** DATA PROVIDED **
----

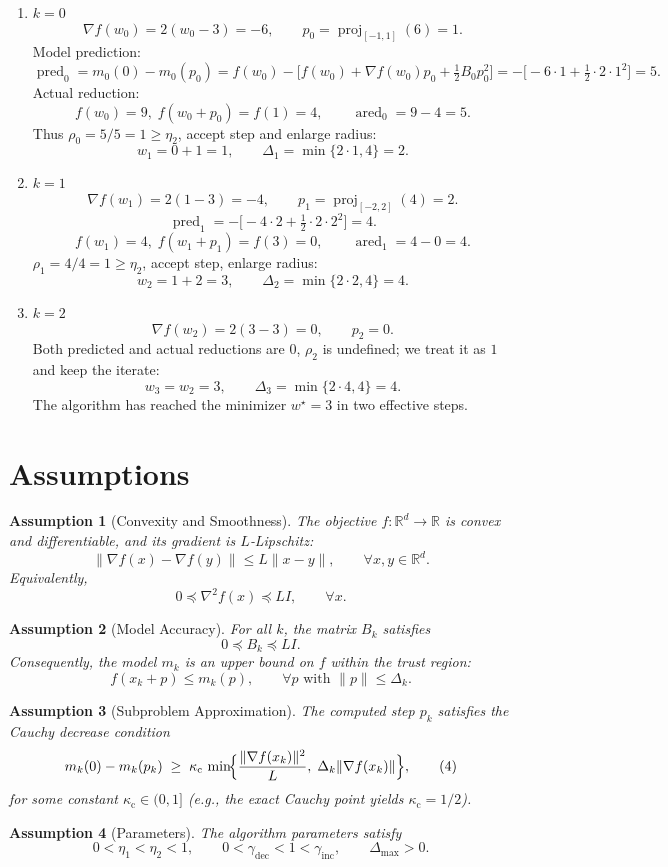 \documentclass{article}
\newtheorem{assumption}{Assumption}
\begin{document}
\begin{enumerate}[label=\textbf{Iter \arabic*:},leftmargin=*]
\item $k=0$  
\[
\nabla f(w_0)=2(w_0-3)=-6,\qquad p_0=\operatorname{proj}_{[-1,1]}(6)=1.
\]
Model prediction:
\[
\operatorname{pred}_0 = m_0(0)-m_0(p_0)
 = f(w_0)-\bigl[f(w_0)+\nabla f(w_0)p_0+\tfrac12 B_0p_0^2\bigr]
 = -\bigl[-6\cdot1+\tfrac12\cdot2\cdot1^2\bigr]=5.
\]
Actual reduction:
\[
f(w_0)=9,\;f(w_0+p_0)=f(1)=4,\qquad 
\operatorname{ared}_0 =9-4=5.
\]
Thus $\rho_0=5/5=1\ge\eta_2$, accept step and enlarge radius:
\[
w_1=0+1=1,\qquad \Delta_1=\min\{2\cdot1,4\}=2.
\]

\item $k=1$  
\[
\nabla f(w_1)=2(1-3)=-4,\qquad p_1=\operatorname{proj}_{[-2,2]}(4)=2.
\]
\[
\operatorname{pred}_1 = -\bigl[-4\cdot2+\tfrac12\cdot2\cdot2^2\bigr]=4.
\]
\[
f(w_1)=4,\;f(w_1+p_1)=f(3)=0,\qquad 
\operatorname{ared}_1 =4-0=4.
\]
$\rho_1=4/4=1\ge\eta_2$, accept step, enlarge radius:
\[
w_2=1+2=3,\qquad \Delta_2=\min\{2\cdot2,4\}=4.
\]

\item $k=2$  
\[
\nabla f(w_2)=2(3-3)=0,\qquad p_2=0.
\]
Both predicted and actual reductions are $0$, $\rho_2$ is undefined; we treat it as $1$ and keep the iterate:
\[
w_3=w_2=3,\qquad \Delta_3=\min\{2\cdot4,4\}=4.
\]
The algorithm has reached the minimizer $w^\star=3$ in two effective steps.
\end{enumerate}

\section*{Assumptions}
\begin{assumption}[Convexity and Smoothness]\label{assump:convex}
The objective $f:\mathbb{R}^{d}\to\mathbb{R}$ is convex and differentiable, and its gradient is $L$‑Lipschitz:
\[
\|\nabla f(x)-\nabla f(y)\|\le L\|x-y\|,\qquad\forall x,y\in\mathbb{R}^{d}.
\]
Equivalently,
\[
0\preceq \nabla^{2}f(x)\preceq L I,\qquad\forall x.
\]
\end{assumption}
\begin{assumption}[Model Accuracy]\label{assump:model}
For all $k$, the matrix $B_k$ satisfies
\[
0\preceq B_k\preceq L I .
\]
Consequently, the model $m_k$ is an upper bound on $f$ within the trust region:
\[
f(x_k+p)\le m_k(p),\qquad \forall p\text{ with }\|p\|\le\Delta_k .
\]
\end{assumption}
\begin{assumption}[Subproblem Approximation]\label{assump:approx}
The computed step $p_k$ satisfies the \emph{Cauchy decrease} condition
\[
m_k(0)-m_k(p_k)\;\ge\;\kappa_{\mathrm{c}}\,
\min\!\Bigl\{\frac{\|\nabla f(x_k)\|^{2}}{L},\;
\Delta_k\|\nabla f(x_k)\|\Bigr\},
\tag{4}
\]
for some constant $\kappa_{\mathrm{c}}\in(0,1]$ (e.g., the exact Cauchy point yields $\kappa_{\mathrm{c}}=1/2$).
\end{assumption}
\begin{assumption}[Parameters]\label{assump:params}
The algorithm parameters satisfy
\[
0<\eta_1<\eta_2<1,\qquad
0<\gamma_{\text{dec}}<1<\gamma_{\text{inc}},\qquad
\Delta_{\max}>0.
\]
\end{assumption}
\end{document}
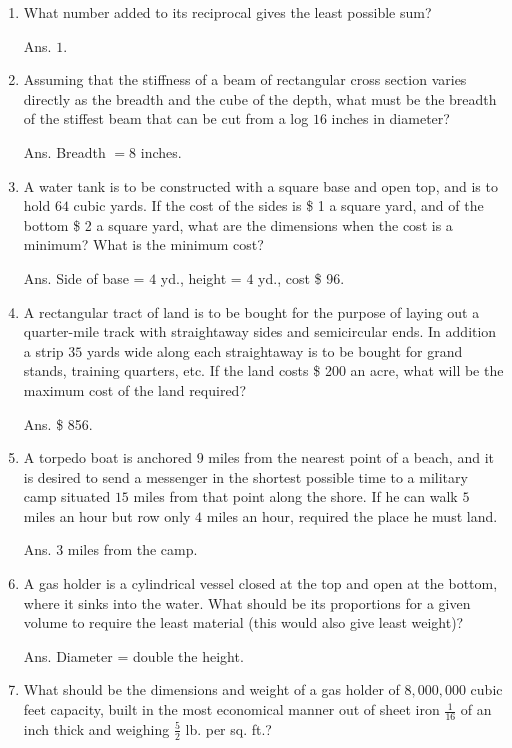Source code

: \begin{enumerate}
\item
What number added to its reciprocal gives the least possible sum?

Ans. $1$.

\item
Assuming that the stiffness of a beam of rectangular cross 
section varies directly as the breadth and the cube of the depth, 
what must be the breadth of the stiffest beam that can be cut from 
a log $16$ inches in diameter?

Ans. Breadth $= 8$ inches.

\item
A water tank is to be constructed with a square base and open top, 
and is to hold $64$ cubic yards. If the cost of the sides is \$ 1 a 
square yard, and of the bottom \$ 2 a square yard, what are the 
dimensions when the cost is a minimum? What is the minimum cost?

Ans. Side of base = $4$ yd., height = $4$ yd., cost \$ 96.

\item
A rectangular tract of land is to be bought for the purpose of 
laying out a quarter-mile track with straightaway sides and 
semicircular ends. In addition a strip $35$ yards wide along each 
straightaway is to be bought for grand stands, training quarters, 
etc. If the land costs \$ 200 an acre, what will be the maximum 
cost of the land required? 

Ans. \$ 856.

\item
A torpedo boat is anchored $9$ miles from the nearest point 
of a beach, and it is desired to send a messenger in the shortest 
possible time to a military camp situated $15$ miles from that 
point along the shore. If he can walk $5$ miles an hour but row 
only $4$ miles an hour, required the place he must land.

Ans. $3$ miles from the camp.

\item
A gas holder is a cylindrical vessel closed at the top and 
open at the bottom, where it sinks into the water. What should be 
its proportions for a given volume to require the least material 
(this would also give least weight)?

Ans. Diameter = double the height.

\item
What should be the dimensions and weight of a gas holder of 
$8,000,000$ cubic feet capacity, built in the most 
economical manner out of sheet iron $\frac{1}{16}$ of an inch 
thick and weighing $\frac{5}{2}$ lb. per sq. ft.?


\end{enumerate}
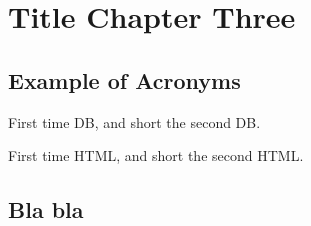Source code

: \chapter{Title Chapter Three}

\section{Example of Acronyms}

First time \gls{DB}, and short the second \gls{DB}.
\par
First time \gls{HTML}, and short the second \gls{HTML}.

\section{Bla bla}
\lipsum[1-3]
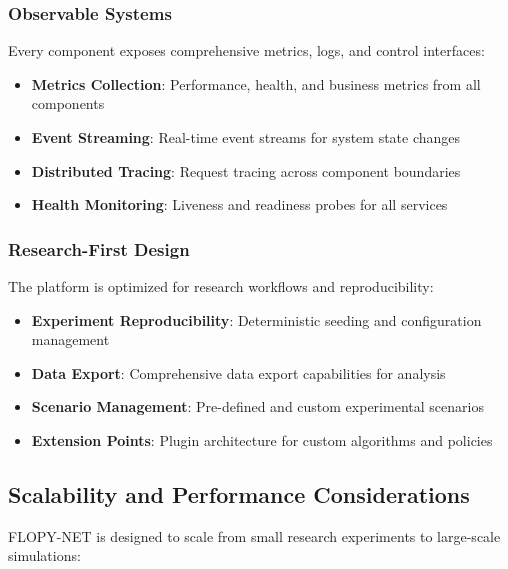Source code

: \subsubsection{Observable Systems}

Every component exposes comprehensive metrics, logs, and control interfaces:

\begin{itemize}
    \item \textbf{Metrics Collection}: Performance, health, and business metrics from all components
    \item \textbf{Event Streaming}: Real-time event streams for system state changes
    \item \textbf{Distributed Tracing}: Request tracing across component boundaries
    \item \textbf{Health Monitoring}: Liveness and readiness probes for all services
\end{itemize}

\subsubsection{Research-First Design}

The platform is optimized for research workflows and reproducibility:

\begin{itemize}
    \item \textbf{Experiment Reproducibility}: Deterministic seeding and configuration management
    \item \textbf{Data Export}: Comprehensive data export capabilities for analysis
    \item \textbf{Scenario Management}: Pre-defined and custom experimental scenarios
    \item \textbf{Extension Points}: Plugin architecture for custom algorithms and policies
\end{itemize}

\subsection{Scalability and Performance Considerations}

FLOPY-NET is designed to scale from small research experiments to large-scale simulations:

----

** REQUIRED WORK **
All lines in the listing above that contain "preceq" should be shown.

** RESPONSE BOX **
0\preceq \nabla^{2}f(x)\preceq L I,\qquad\forall x.
0\preceq B_k\preceq L I .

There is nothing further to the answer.